Affording a view for many kilometers across a plain, Prasat Preah Vihear has the most spectacular setting of all the temples built during the six-century-long Khmer Empire. As a key edifice of the empire's spiritual life, it was supported and modified by successive kings and so bears elements of several architectural styles.

Preah Vihear is unusual among Khmer temples in being constructed along a long north–south axis, rather than having the conventional rectangular plan with orientation toward the east. The temple gives its name to Cambodia's Preah Vihear province, in which it is now located, as well as the Khao Phra Wihan National Park which borders it in Thailand's Sisaket province, though it is no longer accessible from Thailand.

On July 7, 2008, Preah Vihear was listed as a UNESCO World Heritage Site.


Deep in the forests of Cambodia’s Siem Reap province, the elegant spires of an ancient stone city soar skyward above the sprawling complex of Angkor Archaeological Park.

The Khmer Empire’s various capitals thrived here from the 9th to 15th centuries, while their rulers presided over an empire that stretched from Myanmar (Burma) to Vietnam. Including forested areas and newly discovered “suburbs” Angkor covers more than 400 square kilometers.

Though just one of hundreds of surviving temples and structures, the massive Angkor Wat is the most famed of all Cambodia’s temples - it appears on the nation’s flag - and it is revered for good reason. The 12th century “temple-mountain” was built as a spiritual home for the Hindu god Vishnu.

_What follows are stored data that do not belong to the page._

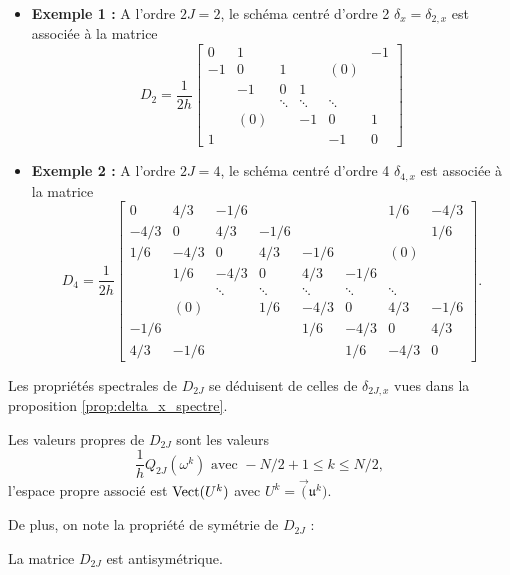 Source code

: \begin{itemize}
\item \textbf{Exemple 1 :} A l'ordre $2J=2$,  le schéma centré d'ordre 2 $\delta_x = \delta_{2,x}$ est associée à la matrice
\begin{equation}
D_2 = \dfrac{1}{2h}
\begin{bmatrix}
0 & 1 &   &   &   & -1 \\ 
-1 & 0 & 1 &   & (0) &   \\ 
  & -1 & 0 & 1 &   &   \\ 
  &   & \ddots & \ddots & \ddots &   \\ 
  & (0) &   & -1 & 0 & 1 \\ 
1 &   &   &   & -1 & 0
\end{bmatrix} 
\label{eq:matrice_D2}
\end{equation}

\item \textbf{Exemple 2 :} A l'ordre $2J=4$,  le schéma centré d'ordre 4 $\delta_{4,x}$ est associée à la matrice
\begin{equation}
D_4 = \dfrac{1}{2h}
\begin{bmatrix}
0 & 4/3 & -1/6 &   &   &   & 1/6 & -4/3 \\ 
-4/3 & 0 & 4/3 & -1/6 &   &   &   & 1/6 \\ 
1/6 & -4/3 & 0 & 4/3 & -1/6 &  & (0) &   \\ 
  & 1/6 & -4/3 & 0 & 4/3 & -1/6 &   &   \\ 
  &   & \ddots & \ddots & \ddots & \ddots & \ddots &   \\ 
  &  (0)& & 1/6 & -4/3 & 0 & 4/3 & -1/6 \\ 
-1/6 &   &   &   & 1/6 & -4/3 & 0 & 4/3 \\ 
4/3 & -1/6 &   &   &   & 1/6 & -4/3 & 0
\end{bmatrix}.
\end{equation}
\end{itemize}

Les propriétés spectrales de $D_{2J}$ se déduisent de celles de $\delta_{2J,x}$ vues dans la proposition \ref{prop:delta_x_spectre}.
\begin{proposition}
Les valeurs propres de $D_{2J}$ sont les valeurs 
\begin{equation}
\dfrac{1}{h}Q_{2J}(\omega^k) \text{ avec }-N/2 +1 \leq k \leq N/2,
\end{equation}
l'espace propre associé est $\text{Vect} (U^k)$ avec $U^k = \vec (\mathfrak{u}^k)$.
\end{proposition}
De plus, on note la propriété de symétrie de $D_{2J}$ :
\begin{proposition}
La matrice $D_{2J}$ est antisymétrique.
\end{proposition}

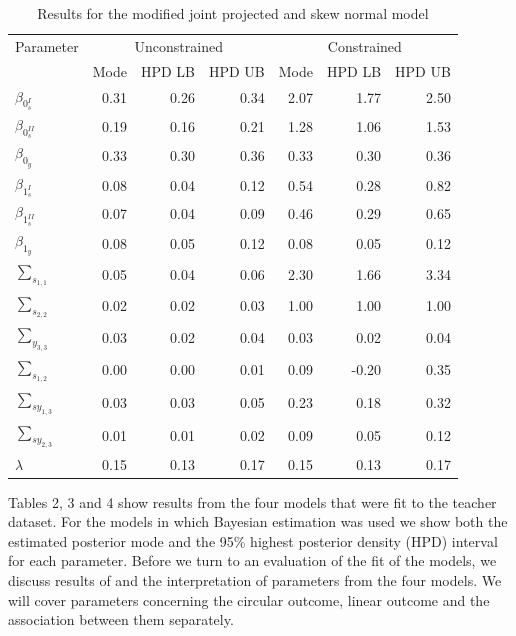 \documentclass[11pt,]{article}
\begin{document}
\begin{table}

\caption{\label{tab:estCLMGPN}Results for the modified joint projected and skew normal model}
\centering
\begin{tabular}[t]{lrrrrrr}
\toprule
\multicolumn{1}{c}{Parameter} & \multicolumn{3}{c}{Unconstrained} & \multicolumn{3}{c}{Constrained} \\
\cmidrule(l{2pt}r{2pt}){1-1} \cmidrule(l{2pt}r{2pt}){2-4} \cmidrule(l{2pt}r{2pt}){5-7}
  & Mode & HPD LB & HPD UB & Mode & HPD LB & HPD UB\\
\midrule
$\beta_{0_s^{I}}$ & 0.31 & 0.26 & 0.34 & 2.07 & 1.77 & 2.50\\
$\beta_{0_s^{II}}$ & 0.19 & 0.16 & 0.21 & 1.28 & 1.06 & 1.53\\
$\beta_{0_y}$ & 0.33 & 0.30 & 0.36 & 0.33 & 0.30 & 0.36\\
$\beta_{1_s^{I}}$ & 0.08 & 0.04 & 0.12 & 0.54 & 0.28 & 0.82\\
$\beta_{1_s^{II}}$ & 0.07 & 0.04 & 0.09 & 0.46 & 0.29 & 0.65\\
\addlinespace
$\beta_{1_y}$ & 0.08 & 0.05 & 0.12 & 0.08 & 0.05 & 0.12\\
$\sum_{s_{1,1}}$ & 0.05 & 0.04 & 0.06 & 2.30 & 1.66 & 3.34\\
$\sum_{s_{2,2}}$ & 0.02 & 0.02 & 0.03 & 1.00 & 1.00 & 1.00\\
$\sum_{y_{3,3}}$ & 0.03 & 0.02 & 0.04 & 0.03 & 0.02 & 0.04\\
$\sum_{s_{1,2}}$ & 0.00 & 0.00 & 0.01 & 0.09 & -0.20 & 0.35\\
\addlinespace
$\sum_{sy_{1,3}}$ & 0.03 & 0.03 & 0.05 & 0.23 & 0.18 & 0.32\\
$\sum_{sy_{2,3}}$ & 0.01 & 0.01 & 0.02 & 0.09 & 0.05 & 0.12\\
$\lambda$ & 0.15 & 0.13 & 0.17 & 0.15 & 0.13 & 0.17\\
\bottomrule
\end{tabular}
\end{table}

Tables 2, 3 and 4 show results from the four models that were fit to the
teacher dataset. For the models in which Bayesian estimation was used we
show both the estimated posterior mode and the 95\% highest posterior
density (HPD) interval for each parameter. Before we turn to an
evaluation of the fit of the models, we discuss results of and the
interpretation of parameters from the four models. We will cover
parameters concerning the circular outcome, linear outcome and the
association between them separately.
\end{document}
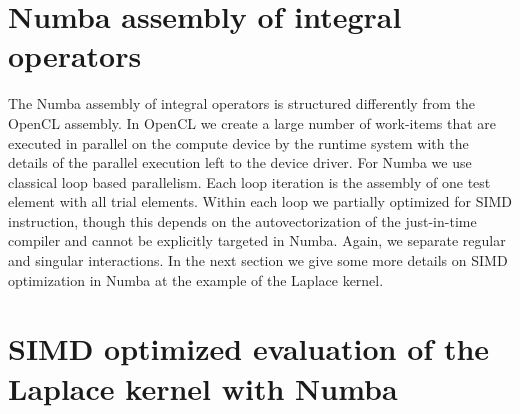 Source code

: \section{Numba assembly of integral operators}

The Numba assembly of integral operators is structured differently from the OpenCL assembly. In OpenCL we create a large number of work-items that are executed in parallel on the compute device by the runtime system with the details of the parallel execution left to the device driver. For Numba we use classical loop based parallelism. Each loop iteration is the assembly of one test element with all trial elements. Within each loop we partially optimized for SIMD instruction, though this depends on the autovectorization of the just-in-time compiler and cannot be explicitly targeted in Numba. Again, we separate regular and singular interactions. In the next section we give some more details on SIMD optimization in Numba at the example of the Laplace kernel.

\section{SIMD optimized evaluation of the Laplace kernel with Numba}
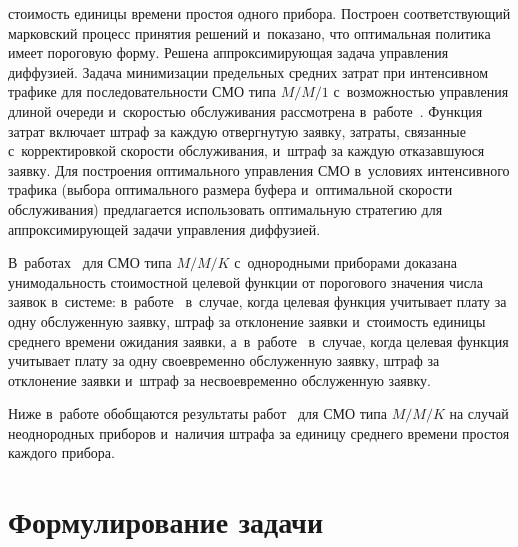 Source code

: \begin{multicols}{2}
стоимость единицы времени простоя одного прибора. Построен
соответствующий марковский процесс принятия решений и~показано, что
оптимальная политика имеет пороговую форму. Решена аппроксимирующая
задача управ\-ле\-ния диффузией. Задача минимизации предельных средних затрат
при интенсивном трафике для по\-сле\-до\-ва\-тель\-ности СМО типа $M/M/1$
с~возможностью управ\-ле\-ния длиной очереди и~ско\-ростью об\-слу\-жи\-ва\-ния
рассмотрена в~работе~\cite{10-ag}. Функция затрат включает штраф за каж\-дую
отвергнутую заявку, затраты, связанные с~корректировкой ско\-рости
обслуживания, и~штраф за каж\-дую отказавшуюся заявку. Для построения
оптимального управления СМО в~условиях интенсивного трафика (выбора
оптимального размера буфера и~оптимальной скорости обслуживания)
предлагается использовать оптимальную стратегию для аппроксимирующей
задачи управления диффузией. 

В~работах~\cite{11-ag, 12-ag} для СМО типа
$M/M/K$ с~однородными приборами доказана унимодальность стоимостной
целевой функции от порогового значения числа заявок в~системе:
в~работе~\cite{11-ag} в~случае, когда целевая функция учитывает плату за
одну обслуженную заявку, штраф за отклонение заявки и~стоимость единицы
среднего времени ожидания заявки, а~в~работе~\cite{12-ag} в~случае, когда
целевая функция учитывает плату за одну своевременно обслуженную заявку,
штраф за отклонение заявки и~штраф за несвоевременно обслуженную заявку.

Ниже в~работе обобщаются результаты работ~\cite{11-ag, 12-ag} для СМО
типа $M/M/K$ на случай неоднородных приборов и~наличия штрафа за
единицу среднего времени простоя каждого прибора.

\section{Формулирование задачи}


\end{multicols}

The temple is an architectural triumph laden with artistic treasures like the bas-relief galleries that line many walls and tell enduring tales of Cambodian history and legend.

In other parts of Angkor such art depicts scenes of daily life - offering scholars a precious window into the past.

Reading the below epic guide for Angkor Archaeological Park, you will have all the information you need from its history, maps, best time to visit and so on to have the best out of your Angkor tours


Banteay Kdei Temple (Prasat Banteay Kdei), meaning "A Citadel of Chambers", also known as "Citadel of Monks' cells", is a Buddhist temple in Angkor, Cambodia. It is located southeast of Ta Prohm and east of Angkor Thom. 

Built in the mid-12th to early 13th centuries AD during the reign of Jayavarman VII (who was posthumously given the title "Maha paramasangata pada"), it is in the Bayon architectural style, similar in plan to Ta Prohm and Preah Khan, but less complex and smaller. Its structures are contained within two successive enclosure walls and consist of two concentric galleries from which emerge towers, preceded to the east by a cloister.

This Buddhist monastic complex is currently dilapidated due to faulty construction and poor quality of sandstone used in its buildings and is now undergoing renovation. Banteay Kdei had been occupied by monks at various intervals over the centuries till 1960s.


Just east of Angkor Thom’s Victory Gate is Chau Say Tevoda. It was probably built during the second quarter of the 12th century, under the reign of Suryavarman II, and dedicated to Shiva and Vishnu. It has been renovated by the Chinese to bring it up to the condition of its twin temple, Thommanon.


Thommanon Temple is a Hindu temple site that's covered in intricate carvings and surrounded by forests in Angkor. The temple is in relatively excellent condition, thanks to extensive restoration work in the 1960s.

It was constructed about the same time as Angkor Wat. The style of architecture is quite evident in the towers and carvings, which are in very good condition. During the rainy season, the dampened sandstone offers great photo opportunities.

Part of the UNESCO World Heritage Site, the complex dates back between the 11th and 12th centuries. It is about 600 metres east of the Victory Gate of Angkor Thom, just opposite Chau Say Tevoda. Even before restoration, Thommanon was in much a better condition than Chau Say Tevoda. Unlike the latter, which was built using wooden beams enclosed in stone, Thommanon Temple's entire structure was made out of stone.